Hearing arguments in Washington, Chief Justice John Roberts and Justice Brett Kavanaugh directed almost all their questions to the lawyers challenging the decision to ask about citizenship. Kavanaugh said Congress gave the Commerce secretary "huge discretion" to decide what to ask on the census. -Bloomberg
Chief Justice: "quite common" for demographic questions to be asked in the census— Lawrence Hurley (@lawrencehurley) April 23, 2019
Kavanaugh: "very common" in other countries for citizenship question to be asked
At census args today, the justices sure looked like they had made up their minds and if so it’s 5-4 to uphold adding citizenship Q to the census form. #SCOTUS— Nina Totenberg (@NinaTotenberg) April 23, 2019
The Constitution requires that the government survey all "persons" living in the United States each decade. Until 1950, the census regularly asked about citizenship - however it was discontinued out of fears that it would harm participation.
Commerce Secretary Wilbur Ross, who oversees the census, has indicated that he wants to reinstate the question at the request of the Justice Department in order to improve enforcement of the federal voting rights law, reports ABC News.
New York state and several civil rights groups sued Ross, calling his stated rationale a pretext for discrimination and a politically motivated attempt to generate an undercount in heavily Democratic areas.
By the administration's own estimates, asking about citizenship is projected to drive down the census count by about 6.5 million people, mostly among immigrants and their families. -ABC News
"The citizenship question is a bald-faced attempt to racially rig the census, undercount communities of color and undermine fair representation which our democracy relies upon," said Common Cause president Karen Hobert Flynn.

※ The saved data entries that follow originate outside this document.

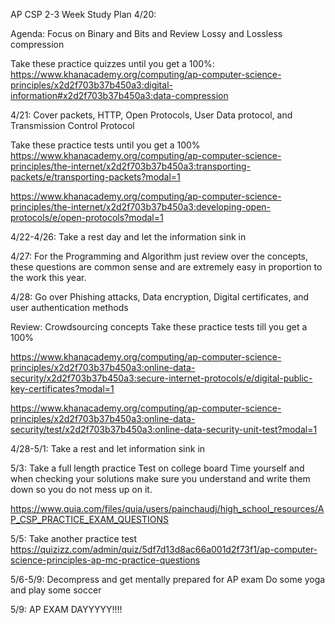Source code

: AP CSP 2-3 Week Study Plan
4/20:

Agenda: Focus on Binary and Bits and Review Lossy and Lossless compression

Take these practice quizzes until you get a 100%: https://www.khanacademy.org/computing/ap-computer-science-principles/x2d2f703b37b450a3:digital-information#x2d2f703b37b450a3:data-compression

4/21: Cover packets, HTTP, Open Protocols, User Data protocol, and Transmission Control Protocol

Take these practice tests until you get a 100%
https://www.khanacademy.org/computing/ap-computer-science-principles/the-internet/x2d2f703b37b450a3:transporting-packets/e/transporting-packets?modal=1

https://www.khanacademy.org/computing/ap-computer-science-principles/the-internet/x2d2f703b37b450a3:developing-open-protocols/e/open-protocols?modal=1

4/22-4/26: Take a rest day and let the information sink in 

4/27: For the Programming and Algorithm just review over the concepts, these questions are common sense and are extremely easy in proportion to the work this year. 

4/28: Go over Phishing attacks, Data encryption, Digital certificates, and user authentication methods


Review: Crowdsourcing concepts
Take these practice tests till you get a 100%

https://www.khanacademy.org/computing/ap-computer-science-principles/x2d2f703b37b450a3:online-data-security/x2d2f703b37b450a3:secure-internet-protocols/e/digital-public-key-certificates?modal=1

https://www.khanacademy.org/computing/ap-computer-science-principles/x2d2f703b37b450a3:online-data-security/test/x2d2f703b37b450a3:online-data-security-unit-test?modal=1

4/28-5/1: Take a rest and let information sink in 

5/3: Take a full length practice Test on college board 
Time yourself and when checking your solutions make sure you understand and write them down so you do not mess up on it.

https://www.quia.com/files/quia/users/painchaudj/high_school_resources/AP_CSP_PRACTICE_EXAM_QUESTIONS

5/5: Take another practice test
https://quizizz.com/admin/quiz/5df7d13d8ac66a001d2f73f1/ap-computer-science-principles-ap-mc-practice-questions 


5/6-5/9: Decompress and get mentally prepared for AP exam
Do some yoga and play some soccer 

5/9:     AP EXAM DAYYYYY!!!!

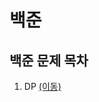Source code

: # 백준

## 백준 문제 목차<br/>

1. DP [(이동)](https://github.com/malvr00/Java-algorithm/tree/master/backjoon/dp)<br/>
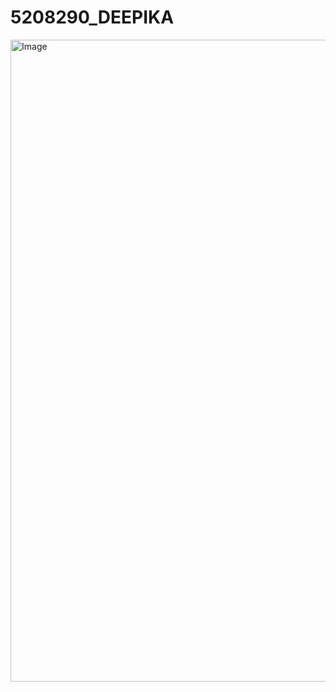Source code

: # 5208290_DEEPIKA

<img width="1895" height="1027" alt="Image" src="https://github.com/user-attachments/assets/d6b4ce88-b63f-48cc-a9c1-1ef72eaa3e1b" />
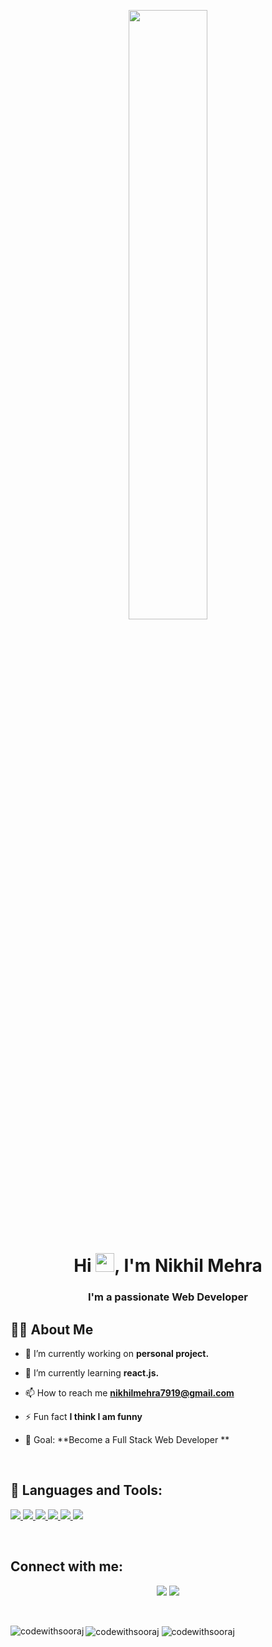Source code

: <p align="center"><img width="50%" height="auto" src="https://miro.medium.com/max/1360/1*IRGHmiGsa16stedQvIaZfw.gif" height="100px"></p>

<h1 align="center">Hi <img src="https://raw.githubusercontent.com/MartinHeinz/MartinHeinz/master/wave.gif" width="30px">, I'm Nikhil Mehra</h1>
<h3 align="center">I'm a passionate Web Developer</h3>


## 🙋‍♂️ About Me

- 🔭 I’m currently working on **personal project.**


- 🌱 I’m currently learning **react.js.**


- 📫 How to reach me **nikhilmehra7919@gmail.com**


- ⚡ Fun fact **I think I am funny**


- 🎯 Goal: **Become a Full Stack Web Developer **

<br/>


## 🚀 Languages and Tools:

<p align="left"> 
    <a href="https://www.w3.org/html/" target="_blank"> <img src="https://img.icons8.com/color/48/000000/html-5.png"/> </a> 
    <a href="https://www.w3schools.com/css/" target="_blank"> <img src="https://img.icons8.com/color/48/000000/css3.png"/> </a>
    <a href="https://developer.mozilla.org/en-US/docs/Web/JavaScript" target="_blank"> <img src="https://img.icons8.com/color/48/000000/javascript.png"/> </a>
    <a href="https://reactjs.org/" target="_blank"> <img src="https://img.icons8.com/color/48/000000/react-native.png"/> </a>
    <a href="https://getbootstrap.com" target="_blank"> <img src="https://img.icons8.com/color/48/000000/bootstrap.png"/> </a> 
    <a href="https://git-scm.com/" target="_blank"> <img src="https://img.icons8.com/color/48/000000/git.png"/> </a> 
</p>
<br/>

## Connect with me:
<p align="center">
<a href = "https://www.linkedin.com/in/nikhil-mehra-054a5b1b7/"><img src="https://img.icons8.com/fluent/48/000000/linkedin.png"/></a>
<a href = "https://twitter.com/_nikhilmehra"><img src="https://img.icons8.com/fluent/48/000000/twitter.png"/></a>
<p>

<br/>
<div align="left">
<img align="left" src="https://github-readme-stats.vercel.app/api/top-langs?username=codewithsooraj&show_icons=true&locale=en&layout=compact" alt="codewithsooraj" />
<img align="center" src="https://github-readme-stats.vercel.app/api?username=codewithsooraj&show_icons=true&locale=en" alt="codewithsooraj" />
<img align="center" src="https://github-readme-streak-stats.herokuapp.com/?user=codewithsooraj&" alt="codewithsooraj" />
</div>



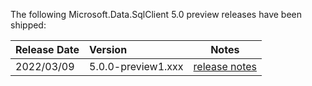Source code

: The following Microsoft.Data.SqlClient 5.0 preview releases have been shipped:

| Release Date | Version | Notes |
| :-- | :-- | :--: |
| 2022/03/09 | 5.0.0-preview1.xxx | [release notes](5.0.0-preview1.md) |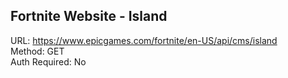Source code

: ## Fortnite Website - Island
URL: https://www.epicgames.com/fortnite/en-US/api/cms/island \
Method: GET \
Auth Required: No

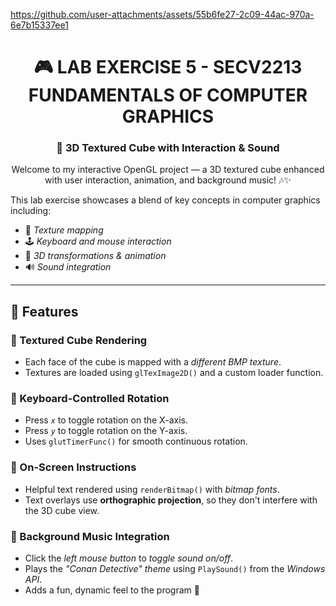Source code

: https://github.com/user-attachments/assets/55b6fe27-2c09-44ac-970a-6e7b15337ee1
<h1 align="center">🎮 LAB EXERCISE 5 - SECV2213 FUNDAMENTALS OF COMPUTER GRAPHICS</h1>
<h3 align="center">🧊 3D Textured Cube with Interaction & Sound</h3>

<p align="center">Welcome to my interactive OpenGL project — a 3D textured cube enhanced with user interaction, animation, and background music! 🎶✨</p>

This lab exercise showcases a blend of key concepts in computer graphics including:
- 🎨 *Texture mapping*
- 🕹️ *Keyboard and mouse interaction*
- 🔁 *3D transformations & animation*
- 🔊 *Sound integration*

---

## 🧱 Features

### 🔹 Textured Cube Rendering
- Each face of the cube is mapped with a *different BMP texture*.
- Textures are loaded using `glTexImage2D()` and a custom loader function.

### 🔹 Keyboard-Controlled Rotation
- Press *`x`* to toggle rotation on the X-axis.
- Press *`y`* to toggle rotation on the Y-axis.
- Uses `glutTimerFunc()` for smooth continuous rotation.

### 🔹 On-Screen Instructions
- Helpful text rendered using `renderBitmap()` with *bitmap fonts*.
- Text overlays use **orthographic projection**, so they don't interfere with the 3D cube view.

### 🔹 Background Music Integration
- Click the *left mouse button* to *toggle sound on/off*.
- Plays the *"Conan Detective" theme* using `PlaySound()` from the *Windows API*.
- Adds a fun, dynamic feel to the program 🎵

The Trump administration, meanwhile, calls critics' claims unfounded, and says that it's highly "speculative" to assume that millions of people woud decline to participate in the census because of a citizenship question, or that immigration status would be used as a political weapon to retaliate against opponents.
"The Secretary concluded as a matter of policy that 'even if there is some impact on responses, the value of more complete and accurate [citizenship] data derived from surveying the entire population outweighs such concerns,'" wrote Solicitor General Noel Francisco in court documents.

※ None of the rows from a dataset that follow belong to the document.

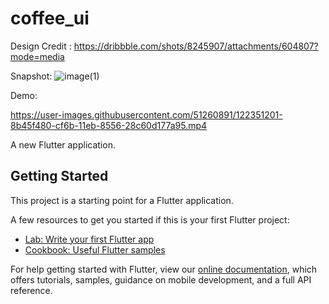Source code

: # coffee_ui

Design Credit : https://dribbble.com/shots/8245907/attachments/604807?mode=media

Snapshot:
![image(1)](https://user-images.githubusercontent.com/51260891/122351080-6d788f80-cf6b-11eb-8b44-db2a13d24f27.jpeg)



Demo:


https://user-images.githubusercontent.com/51260891/122351201-8b45f480-cf6b-11eb-8556-28c60d177a95.mp4




A new Flutter application.

## Getting Started

This project is a starting point for a Flutter application.

A few resources to get you started if this is your first Flutter project:

- [Lab: Write your first Flutter app](https://flutter.dev/docs/get-started/codelab)
- [Cookbook: Useful Flutter samples](https://flutter.dev/docs/cookbook)

For help getting started with Flutter, view our
[online documentation](https://flutter.dev/docs), which offers tutorials,
samples, guidance on mobile development, and a full API reference.
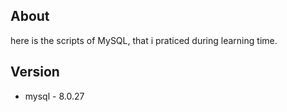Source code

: ## About
here is the scripts of MySQL, that i praticed during learning time.

## Version
* mysql - 8.0.27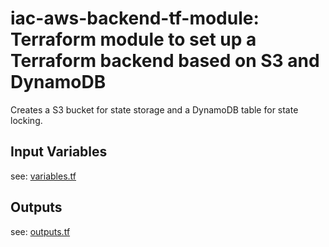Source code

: # iac-aws-backend-tf-module: Terraform module to set up a Terraform backend based on S3 and DynamoDB

Creates a S3 bucket for state storage and a DynamoDB table for state locking.
 
## Input Variables

see: [variables.tf](variables.tf)

## Outputs

see: [outputs.tf](outputs.tf)

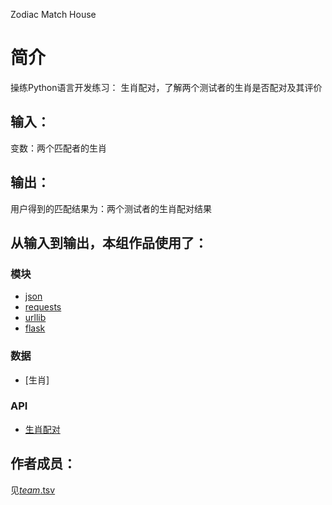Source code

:   

Zodiac Match House


		
# 简介 
操练Python语言开发练习：
生肖配对，了解两个测试者的生肖是否配对及其评价



## 输入：
变数：两个匹配者的生肖

## 输出：
用户得到的匹配结果为：两个测试者的生肖配对结果

## 从输入到输出，本组作品使用了：
### 模块
* [json](https://github.com/tobscure/json-api)
* [requests](http://php.net/manual/en/reserved.variables.request.php)
* [urllib](http://www.cnblogs.com/sysu-blackbear/p/3629420.html)
* [flask](http://www.liaoxuefeng.com/wiki/001374738125095c955c1e6d8bb493182103fac9270762a000/001386832805619b3e68a9cf16c4d0398d8af8f6d50e740000)
### 数据
* [生肖]
### API
* [生肖配对](http://avatardata.cn/Docs/Api/08803b8c-6ce0-4dd0-9809-361a06f25c99)
## 作者成员：
见[_team_.tsv](webapp_zh/_team_/_team_.tsv)



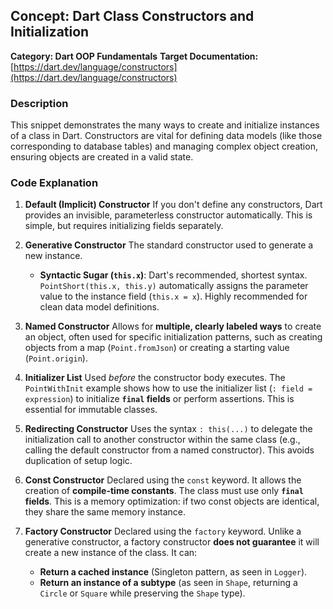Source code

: ## Concept: Dart Class Constructors and Initialization

**Category: Dart OOP Fundamentals**
**Target Documentation:** [https://dart.dev/language/constructors](https://dart.dev/language/constructors)

### Description
This snippet demonstrates the many ways to create and initialize instances of a class in Dart. Constructors are vital for defining data models (like those corresponding to database tables) and managing complex object creation, ensuring objects are created in a valid state.

### Code Explanation

1. **Default (Implicit) Constructor**
   If you don't define any constructors, Dart provides an invisible, parameterless constructor automatically. This is simple, but requires initializing fields separately.

2. **Generative Constructor**
   The standard constructor used to generate a new instance.
   * **Syntactic Sugar (`this.x`)**: Dart's recommended, shortest syntax. `PointShort(this.x, this.y)` automatically assigns the parameter value to the instance field (`this.x = x`). Highly recommended for clean data model definitions.

3. **Named Constructor**
   Allows for **multiple, clearly labeled ways** to create an object, often used for specific initialization patterns, such as creating objects from a map (`Point.fromJson`) or creating a starting value (`Point.origin`).

4. **Initializer List**
   Used *before* the constructor body executes. The `PointWithInit` example shows how to use the initializer list (`: field = expression`) to initialize **`final` fields** or perform assertions. This is essential for immutable classes.

5. **Redirecting Constructor**
   Uses the syntax `: this(...)` to delegate the initialization call to another constructor within the same class (e.g., calling the default constructor from a named constructor). This avoids duplication of setup logic.

6. **Const Constructor**
   Declared using the `const` keyword. It allows the creation of **compile-time constants**. The class must use only **`final` fields**. This is a memory optimization: if two const objects are identical, they share the same memory instance.

7. **Factory Constructor**
   Declared using the `factory` keyword. Unlike a generative constructor, a factory constructor **does not guarantee** it will create a new instance of the class. It can:
   * **Return a cached instance** (Singleton pattern, as seen in `Logger`).
   * **Return an instance of a subtype** (as seen in `Shape`, returning a `Circle` or `Square` while preserving the `Shape` type).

Ross's plan has been challenged three times by federal judges this year, all of whom found that the Commerce Secretary acted illegally, in an "arbitrary and capricious" manner to circumvent the Administrative Procedures Act requiring that federal agencies carefully study ssuch measures before implementing new policies.

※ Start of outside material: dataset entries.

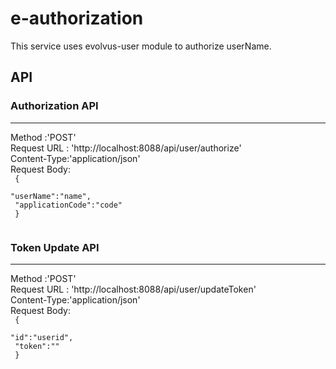 # e-authorization

This service uses evolvus-user module to authorize userName. <br/>

## API
### Authorization API
------------------------
Method :'POST'<br/>
Request URL : 'http://localhost:8088/api/user/authorize'<br/>
Content-Type:'application/json'<br/>
Request Body:<br/>
<code>
{<br/>
	"userName":"name",<br/>
	"applicationCode":"code"<br/>
}<br/>
 </code>
 
 ### Token Update API
 ---------------------
Method :'POST'<br/>
Request URL : 'http://localhost:8088/api/user/updateToken'<br/>
Content-Type:'application/json'<br/>
Request Body:<br/>
<code>
{<br/>
	"id":"userid",<br/>
	"token":"<Your Token>"<br/>
}<br/>
 </code>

Francisco disagreed - writing in court filings "The Secretary's decision to reinstate the citizenship question is committed to agency discretion by law and thus judicially unreviewable," adding "Questions about citizenship or country of birth (or both) were asked of everyone on all but one decennial census from 1820 to 1950, and of a substantial portion of the population on every decennial census (on the so-called ‘long form' questionnaire) from 1960 through 2000."
The case is the first analysis of a Trump administration initiative since they upheld President Trump's travel ban last year.